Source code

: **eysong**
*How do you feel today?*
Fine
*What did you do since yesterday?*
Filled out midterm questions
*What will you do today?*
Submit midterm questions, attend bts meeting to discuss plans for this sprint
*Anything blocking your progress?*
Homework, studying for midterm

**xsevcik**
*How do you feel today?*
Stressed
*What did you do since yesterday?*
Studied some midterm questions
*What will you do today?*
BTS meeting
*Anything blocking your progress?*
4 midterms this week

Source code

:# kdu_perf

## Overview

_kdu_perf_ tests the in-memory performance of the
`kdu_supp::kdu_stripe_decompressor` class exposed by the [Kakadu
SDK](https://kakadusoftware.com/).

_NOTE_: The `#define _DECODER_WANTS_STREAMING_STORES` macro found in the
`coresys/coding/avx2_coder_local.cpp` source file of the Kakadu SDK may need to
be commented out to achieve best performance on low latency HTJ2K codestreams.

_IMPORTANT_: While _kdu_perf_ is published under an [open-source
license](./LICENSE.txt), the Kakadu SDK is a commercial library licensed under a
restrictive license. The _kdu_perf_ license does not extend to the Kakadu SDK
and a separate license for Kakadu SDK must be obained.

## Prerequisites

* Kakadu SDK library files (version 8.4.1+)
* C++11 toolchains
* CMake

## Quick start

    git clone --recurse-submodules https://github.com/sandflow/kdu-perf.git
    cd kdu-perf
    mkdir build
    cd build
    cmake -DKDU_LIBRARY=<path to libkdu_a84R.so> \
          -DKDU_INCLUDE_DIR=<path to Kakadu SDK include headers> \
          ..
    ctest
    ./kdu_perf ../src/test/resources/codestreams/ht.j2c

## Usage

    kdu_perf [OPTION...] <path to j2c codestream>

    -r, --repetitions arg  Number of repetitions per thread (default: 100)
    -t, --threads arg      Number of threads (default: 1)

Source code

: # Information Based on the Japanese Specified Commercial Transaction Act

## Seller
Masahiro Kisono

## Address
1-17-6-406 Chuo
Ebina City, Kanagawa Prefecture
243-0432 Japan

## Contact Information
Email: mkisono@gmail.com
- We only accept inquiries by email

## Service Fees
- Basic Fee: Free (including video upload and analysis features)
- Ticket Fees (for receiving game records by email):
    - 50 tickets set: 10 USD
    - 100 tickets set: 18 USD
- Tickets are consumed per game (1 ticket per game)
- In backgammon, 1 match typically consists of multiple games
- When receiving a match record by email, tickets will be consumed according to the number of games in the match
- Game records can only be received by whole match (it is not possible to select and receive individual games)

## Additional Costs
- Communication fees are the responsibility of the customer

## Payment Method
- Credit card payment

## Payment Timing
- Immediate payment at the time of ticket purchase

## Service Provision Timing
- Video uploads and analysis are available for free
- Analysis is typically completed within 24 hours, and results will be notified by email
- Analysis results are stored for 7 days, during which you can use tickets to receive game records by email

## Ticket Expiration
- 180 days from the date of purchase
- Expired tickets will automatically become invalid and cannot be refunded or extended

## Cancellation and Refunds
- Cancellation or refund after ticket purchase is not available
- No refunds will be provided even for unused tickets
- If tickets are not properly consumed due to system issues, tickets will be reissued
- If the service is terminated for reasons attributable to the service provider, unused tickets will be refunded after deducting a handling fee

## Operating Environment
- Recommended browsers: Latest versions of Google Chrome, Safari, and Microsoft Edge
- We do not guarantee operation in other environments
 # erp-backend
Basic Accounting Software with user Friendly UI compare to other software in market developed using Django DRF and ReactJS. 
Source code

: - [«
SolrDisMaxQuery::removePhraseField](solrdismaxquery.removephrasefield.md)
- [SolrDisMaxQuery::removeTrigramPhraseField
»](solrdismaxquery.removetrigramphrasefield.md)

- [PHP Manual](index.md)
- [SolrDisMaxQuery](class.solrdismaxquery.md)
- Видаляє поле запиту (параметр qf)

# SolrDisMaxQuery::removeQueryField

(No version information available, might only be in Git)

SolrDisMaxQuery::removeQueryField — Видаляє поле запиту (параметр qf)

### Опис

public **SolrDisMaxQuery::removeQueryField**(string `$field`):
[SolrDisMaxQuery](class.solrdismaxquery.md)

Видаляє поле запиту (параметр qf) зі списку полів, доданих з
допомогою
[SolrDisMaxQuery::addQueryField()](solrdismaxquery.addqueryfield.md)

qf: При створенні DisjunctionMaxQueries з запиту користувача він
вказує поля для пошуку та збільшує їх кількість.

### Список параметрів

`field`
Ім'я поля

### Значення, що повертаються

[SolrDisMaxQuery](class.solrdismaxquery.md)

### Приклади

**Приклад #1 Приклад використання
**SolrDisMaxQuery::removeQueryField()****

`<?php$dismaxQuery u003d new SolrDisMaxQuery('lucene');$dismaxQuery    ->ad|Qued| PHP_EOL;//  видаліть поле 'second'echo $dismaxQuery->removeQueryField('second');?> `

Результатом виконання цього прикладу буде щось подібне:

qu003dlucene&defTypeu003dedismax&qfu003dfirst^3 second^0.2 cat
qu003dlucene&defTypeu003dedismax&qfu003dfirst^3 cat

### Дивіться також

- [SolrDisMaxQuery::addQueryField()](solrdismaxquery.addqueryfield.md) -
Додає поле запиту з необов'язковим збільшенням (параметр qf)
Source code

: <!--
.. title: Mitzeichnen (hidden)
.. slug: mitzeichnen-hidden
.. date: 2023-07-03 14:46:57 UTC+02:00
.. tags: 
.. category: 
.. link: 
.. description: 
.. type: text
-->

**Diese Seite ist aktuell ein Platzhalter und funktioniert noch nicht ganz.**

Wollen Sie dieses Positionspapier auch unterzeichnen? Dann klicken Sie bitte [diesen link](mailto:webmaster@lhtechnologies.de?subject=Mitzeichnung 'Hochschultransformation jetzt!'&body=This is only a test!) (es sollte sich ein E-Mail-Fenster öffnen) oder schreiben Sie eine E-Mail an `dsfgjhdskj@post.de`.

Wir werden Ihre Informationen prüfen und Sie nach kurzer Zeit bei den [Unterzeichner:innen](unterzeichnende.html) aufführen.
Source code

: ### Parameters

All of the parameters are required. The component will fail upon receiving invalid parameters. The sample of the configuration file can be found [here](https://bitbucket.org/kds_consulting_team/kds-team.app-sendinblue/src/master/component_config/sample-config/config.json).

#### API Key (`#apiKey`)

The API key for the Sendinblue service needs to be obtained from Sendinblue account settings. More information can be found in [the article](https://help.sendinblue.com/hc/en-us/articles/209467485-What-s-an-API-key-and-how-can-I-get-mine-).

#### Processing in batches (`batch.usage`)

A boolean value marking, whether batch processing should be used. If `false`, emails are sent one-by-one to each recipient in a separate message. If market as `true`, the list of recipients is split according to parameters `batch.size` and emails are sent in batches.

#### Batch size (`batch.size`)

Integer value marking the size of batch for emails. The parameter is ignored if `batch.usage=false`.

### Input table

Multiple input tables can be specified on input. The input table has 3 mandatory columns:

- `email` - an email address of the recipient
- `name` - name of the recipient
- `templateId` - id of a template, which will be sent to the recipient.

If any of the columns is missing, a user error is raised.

Exercise goal:
Print, unaltered, every line from the beginning of the material down to the line with "under an [open-source".

Output for this task:
Source code

: **eysong**
*How do you feel today?*
Fine
*What did you do since yesterday?*
Filled out midterm questions
*What will you do today?*
Submit midterm questions, attend bts meeting to discuss plans for this sprint
*Anything blocking your progress?*
Homework, studying for midterm

**xsevcik**
*How do you feel today?*
Stressed
*What did you do since yesterday?*
Studied some midterm questions
*What will you do today?*
BTS meeting
*Anything blocking your progress?*
4 midterms this week

Source code

:# kdu_perf

## Overview

_kdu_perf_ tests the in-memory performance of the
`kdu_supp::kdu_stripe_decompressor` class exposed by the [Kakadu
SDK](https://kakadusoftware.com/).

_NOTE_: The `#define _DECODER_WANTS_STREAMING_STORES` macro found in the
`coresys/coding/avx2_coder_local.cpp` source file of the Kakadu SDK may need to
be commented out to achieve best performance on low latency HTJ2K codestreams.

_IMPORTANT_: While _kdu_perf_ is published under an [open-source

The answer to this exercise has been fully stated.